[Saved data entries]
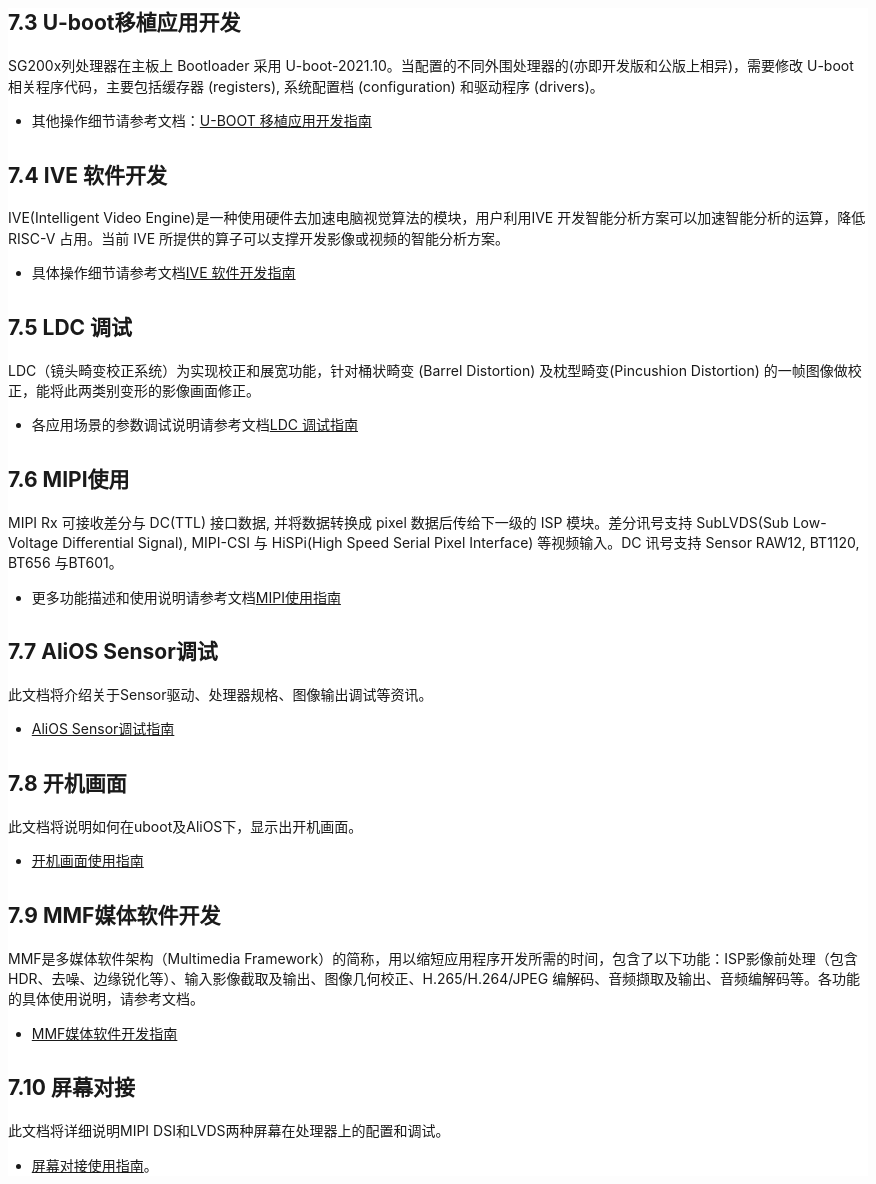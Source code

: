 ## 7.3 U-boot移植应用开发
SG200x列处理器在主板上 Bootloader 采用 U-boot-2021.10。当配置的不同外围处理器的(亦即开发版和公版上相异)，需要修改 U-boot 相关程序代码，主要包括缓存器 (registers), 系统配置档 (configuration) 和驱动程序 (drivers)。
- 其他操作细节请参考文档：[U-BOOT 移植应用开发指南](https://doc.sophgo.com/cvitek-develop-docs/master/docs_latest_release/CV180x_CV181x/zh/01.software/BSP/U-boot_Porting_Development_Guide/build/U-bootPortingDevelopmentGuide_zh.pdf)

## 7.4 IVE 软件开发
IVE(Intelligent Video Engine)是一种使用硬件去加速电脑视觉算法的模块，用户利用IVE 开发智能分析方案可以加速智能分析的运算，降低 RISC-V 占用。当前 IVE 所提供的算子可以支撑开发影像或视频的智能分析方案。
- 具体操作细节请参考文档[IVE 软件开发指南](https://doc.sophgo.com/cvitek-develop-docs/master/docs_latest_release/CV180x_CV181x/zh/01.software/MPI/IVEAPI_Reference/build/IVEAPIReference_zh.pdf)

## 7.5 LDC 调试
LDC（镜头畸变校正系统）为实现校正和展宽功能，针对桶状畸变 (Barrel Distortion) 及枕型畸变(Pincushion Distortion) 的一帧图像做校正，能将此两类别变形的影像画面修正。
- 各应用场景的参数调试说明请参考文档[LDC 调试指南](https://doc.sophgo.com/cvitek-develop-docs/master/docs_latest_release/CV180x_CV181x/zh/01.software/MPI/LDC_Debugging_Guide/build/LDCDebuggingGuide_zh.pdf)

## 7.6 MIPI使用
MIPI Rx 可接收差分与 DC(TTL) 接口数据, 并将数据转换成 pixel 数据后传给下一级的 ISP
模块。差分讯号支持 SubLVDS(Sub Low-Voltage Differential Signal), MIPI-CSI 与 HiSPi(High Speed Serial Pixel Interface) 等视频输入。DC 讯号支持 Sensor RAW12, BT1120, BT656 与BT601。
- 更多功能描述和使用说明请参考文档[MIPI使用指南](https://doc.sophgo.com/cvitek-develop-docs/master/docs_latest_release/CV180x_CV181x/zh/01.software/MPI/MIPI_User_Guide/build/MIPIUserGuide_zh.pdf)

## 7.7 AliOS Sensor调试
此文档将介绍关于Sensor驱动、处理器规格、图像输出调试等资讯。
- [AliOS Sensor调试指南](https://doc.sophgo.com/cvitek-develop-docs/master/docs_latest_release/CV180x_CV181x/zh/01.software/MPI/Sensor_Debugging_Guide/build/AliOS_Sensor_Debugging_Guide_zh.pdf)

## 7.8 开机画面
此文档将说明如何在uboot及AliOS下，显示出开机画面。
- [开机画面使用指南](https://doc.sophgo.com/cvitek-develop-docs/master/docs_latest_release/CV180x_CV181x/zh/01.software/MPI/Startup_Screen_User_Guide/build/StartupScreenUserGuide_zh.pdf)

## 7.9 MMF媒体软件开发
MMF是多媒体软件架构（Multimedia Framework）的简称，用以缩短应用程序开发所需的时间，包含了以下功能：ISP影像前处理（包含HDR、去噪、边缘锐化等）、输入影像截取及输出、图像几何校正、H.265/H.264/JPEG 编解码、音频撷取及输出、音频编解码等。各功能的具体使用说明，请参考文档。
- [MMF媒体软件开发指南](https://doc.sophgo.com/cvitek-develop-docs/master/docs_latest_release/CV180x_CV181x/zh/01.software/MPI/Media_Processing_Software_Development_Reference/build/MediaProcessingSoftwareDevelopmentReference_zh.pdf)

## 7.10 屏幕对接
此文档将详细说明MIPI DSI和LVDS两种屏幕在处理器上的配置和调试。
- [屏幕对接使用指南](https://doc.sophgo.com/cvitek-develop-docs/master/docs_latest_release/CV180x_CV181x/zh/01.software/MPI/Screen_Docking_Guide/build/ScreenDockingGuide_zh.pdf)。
* * *
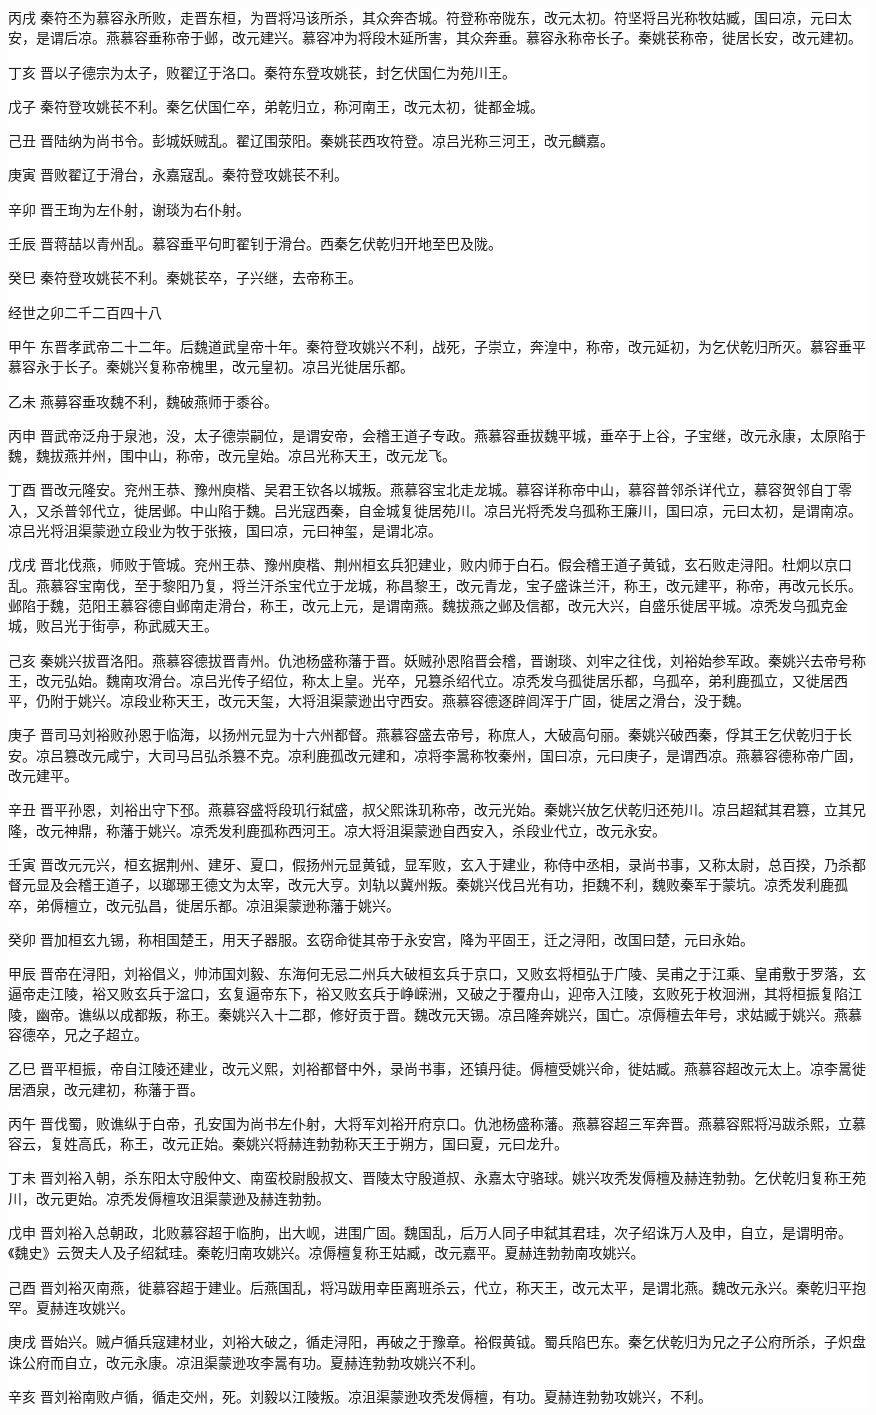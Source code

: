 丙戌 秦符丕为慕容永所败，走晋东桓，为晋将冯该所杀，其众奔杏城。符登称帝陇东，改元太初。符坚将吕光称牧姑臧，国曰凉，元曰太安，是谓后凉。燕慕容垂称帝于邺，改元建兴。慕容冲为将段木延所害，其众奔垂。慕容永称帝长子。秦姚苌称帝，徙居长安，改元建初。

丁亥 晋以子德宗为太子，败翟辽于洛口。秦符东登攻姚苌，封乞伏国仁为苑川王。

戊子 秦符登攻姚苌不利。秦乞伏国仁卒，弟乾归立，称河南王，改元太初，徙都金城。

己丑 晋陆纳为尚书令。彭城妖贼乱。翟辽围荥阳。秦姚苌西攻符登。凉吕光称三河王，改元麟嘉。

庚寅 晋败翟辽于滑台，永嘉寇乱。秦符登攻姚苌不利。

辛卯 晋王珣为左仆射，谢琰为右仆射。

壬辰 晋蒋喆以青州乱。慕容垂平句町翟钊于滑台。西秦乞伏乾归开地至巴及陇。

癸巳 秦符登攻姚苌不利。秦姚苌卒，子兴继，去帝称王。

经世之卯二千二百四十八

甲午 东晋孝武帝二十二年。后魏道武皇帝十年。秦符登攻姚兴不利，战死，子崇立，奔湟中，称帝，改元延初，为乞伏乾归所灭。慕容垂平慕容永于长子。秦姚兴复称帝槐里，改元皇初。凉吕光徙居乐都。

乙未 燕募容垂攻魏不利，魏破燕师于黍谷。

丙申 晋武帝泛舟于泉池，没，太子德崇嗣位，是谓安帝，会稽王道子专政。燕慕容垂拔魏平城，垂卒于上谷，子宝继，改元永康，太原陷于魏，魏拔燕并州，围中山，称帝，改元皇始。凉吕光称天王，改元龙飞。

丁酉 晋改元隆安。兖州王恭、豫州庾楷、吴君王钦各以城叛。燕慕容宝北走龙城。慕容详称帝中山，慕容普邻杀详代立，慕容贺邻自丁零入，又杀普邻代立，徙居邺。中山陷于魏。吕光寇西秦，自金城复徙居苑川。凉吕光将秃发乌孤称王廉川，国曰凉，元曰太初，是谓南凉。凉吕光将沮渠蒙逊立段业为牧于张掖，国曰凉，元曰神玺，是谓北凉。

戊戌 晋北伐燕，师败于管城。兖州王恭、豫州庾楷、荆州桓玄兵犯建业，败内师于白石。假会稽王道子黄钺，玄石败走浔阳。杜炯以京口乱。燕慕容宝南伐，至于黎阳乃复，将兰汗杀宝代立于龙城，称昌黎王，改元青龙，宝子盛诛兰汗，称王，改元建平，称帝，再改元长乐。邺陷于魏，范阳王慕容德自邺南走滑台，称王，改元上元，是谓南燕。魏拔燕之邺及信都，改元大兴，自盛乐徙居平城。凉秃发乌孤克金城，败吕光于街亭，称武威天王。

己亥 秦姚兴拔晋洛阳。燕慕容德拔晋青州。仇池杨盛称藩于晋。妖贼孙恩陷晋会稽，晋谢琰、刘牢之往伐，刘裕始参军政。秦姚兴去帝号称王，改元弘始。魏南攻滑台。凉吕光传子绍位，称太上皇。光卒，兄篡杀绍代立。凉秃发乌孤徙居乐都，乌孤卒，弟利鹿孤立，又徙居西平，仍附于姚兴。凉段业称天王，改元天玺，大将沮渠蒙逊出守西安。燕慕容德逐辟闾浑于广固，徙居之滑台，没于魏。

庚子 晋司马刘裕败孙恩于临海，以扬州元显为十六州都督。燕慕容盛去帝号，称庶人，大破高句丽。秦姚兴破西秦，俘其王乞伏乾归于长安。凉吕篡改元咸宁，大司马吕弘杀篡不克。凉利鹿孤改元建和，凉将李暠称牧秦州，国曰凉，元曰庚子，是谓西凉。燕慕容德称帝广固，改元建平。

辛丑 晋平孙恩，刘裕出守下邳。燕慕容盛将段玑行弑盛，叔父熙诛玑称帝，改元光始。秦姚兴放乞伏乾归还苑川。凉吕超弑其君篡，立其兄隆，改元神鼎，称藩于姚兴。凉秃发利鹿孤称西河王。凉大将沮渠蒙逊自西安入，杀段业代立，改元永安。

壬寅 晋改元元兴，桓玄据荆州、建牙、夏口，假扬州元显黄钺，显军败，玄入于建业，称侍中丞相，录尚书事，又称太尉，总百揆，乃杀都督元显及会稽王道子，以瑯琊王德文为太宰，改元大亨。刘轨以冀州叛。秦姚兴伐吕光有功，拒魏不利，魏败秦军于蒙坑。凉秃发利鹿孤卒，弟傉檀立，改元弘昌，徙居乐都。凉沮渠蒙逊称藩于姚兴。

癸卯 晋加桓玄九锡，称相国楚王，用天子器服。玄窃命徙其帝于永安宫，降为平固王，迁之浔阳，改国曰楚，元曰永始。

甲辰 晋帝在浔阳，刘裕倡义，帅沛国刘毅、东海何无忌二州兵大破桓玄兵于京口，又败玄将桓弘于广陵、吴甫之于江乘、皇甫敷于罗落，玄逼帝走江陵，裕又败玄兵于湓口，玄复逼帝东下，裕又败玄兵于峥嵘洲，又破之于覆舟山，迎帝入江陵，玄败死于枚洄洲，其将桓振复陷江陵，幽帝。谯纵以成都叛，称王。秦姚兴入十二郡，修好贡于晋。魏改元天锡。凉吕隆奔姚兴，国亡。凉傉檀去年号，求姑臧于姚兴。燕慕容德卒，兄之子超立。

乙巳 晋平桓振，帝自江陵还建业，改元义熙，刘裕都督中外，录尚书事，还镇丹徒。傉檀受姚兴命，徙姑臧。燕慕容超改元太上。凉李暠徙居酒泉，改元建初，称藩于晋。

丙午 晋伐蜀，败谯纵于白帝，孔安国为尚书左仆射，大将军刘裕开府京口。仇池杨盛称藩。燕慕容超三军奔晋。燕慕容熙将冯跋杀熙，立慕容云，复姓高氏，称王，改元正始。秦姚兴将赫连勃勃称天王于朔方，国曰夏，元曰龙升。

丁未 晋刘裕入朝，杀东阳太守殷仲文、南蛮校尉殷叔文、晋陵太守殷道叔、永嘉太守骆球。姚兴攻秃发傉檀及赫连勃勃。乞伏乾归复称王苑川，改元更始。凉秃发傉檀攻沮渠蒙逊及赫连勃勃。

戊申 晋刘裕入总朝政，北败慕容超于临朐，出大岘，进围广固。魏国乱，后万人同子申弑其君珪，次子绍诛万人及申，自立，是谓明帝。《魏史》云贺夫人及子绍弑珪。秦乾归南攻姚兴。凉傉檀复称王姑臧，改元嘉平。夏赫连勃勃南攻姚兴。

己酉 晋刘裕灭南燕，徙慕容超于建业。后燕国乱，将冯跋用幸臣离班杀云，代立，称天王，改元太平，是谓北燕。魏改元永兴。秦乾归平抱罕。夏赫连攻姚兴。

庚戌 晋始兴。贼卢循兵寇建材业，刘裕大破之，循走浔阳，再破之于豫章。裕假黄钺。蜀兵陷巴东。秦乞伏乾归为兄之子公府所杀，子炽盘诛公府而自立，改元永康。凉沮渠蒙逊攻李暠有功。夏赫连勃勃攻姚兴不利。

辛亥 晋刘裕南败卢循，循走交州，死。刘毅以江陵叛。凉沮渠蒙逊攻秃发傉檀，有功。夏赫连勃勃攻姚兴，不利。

# Activity
Repeat word for word the lines above that run from the line containing "戊申 晋刘裕入总朝政，北败慕" through the line containing "辛亥 晋刘裕南败卢循，循走交", both ends included, and nothing else.

# Solved exercise
戊申 晋刘裕入总朝政，北败慕容超于临朐，出大岘，进围广固。魏国乱，后万人同子申弑其君珪，次子绍诛万人及申，自立，是谓明帝。《魏史》云贺夫人及子绍弑珪。秦乾归南攻姚兴。凉傉檀复称王姑臧，改元嘉平。夏赫连勃勃南攻姚兴。

己酉 晋刘裕灭南燕，徙慕容超于建业。后燕国乱，将冯跋用幸臣离班杀云，代立，称天王，改元太平，是谓北燕。魏改元永兴。秦乾归平抱罕。夏赫连攻姚兴。

庚戌 晋始兴。贼卢循兵寇建材业，刘裕大破之，循走浔阳，再破之于豫章。裕假黄钺。蜀兵陷巴东。秦乞伏乾归为兄之子公府所杀，子炽盘诛公府而自立，改元永康。凉沮渠蒙逊攻李暠有功。夏赫连勃勃攻姚兴不利。

辛亥 晋刘裕南败卢循，循走交州，死。刘毅以江陵叛。凉沮渠蒙逊攻秃发傉檀，有功。夏赫连勃勃攻姚兴，不利。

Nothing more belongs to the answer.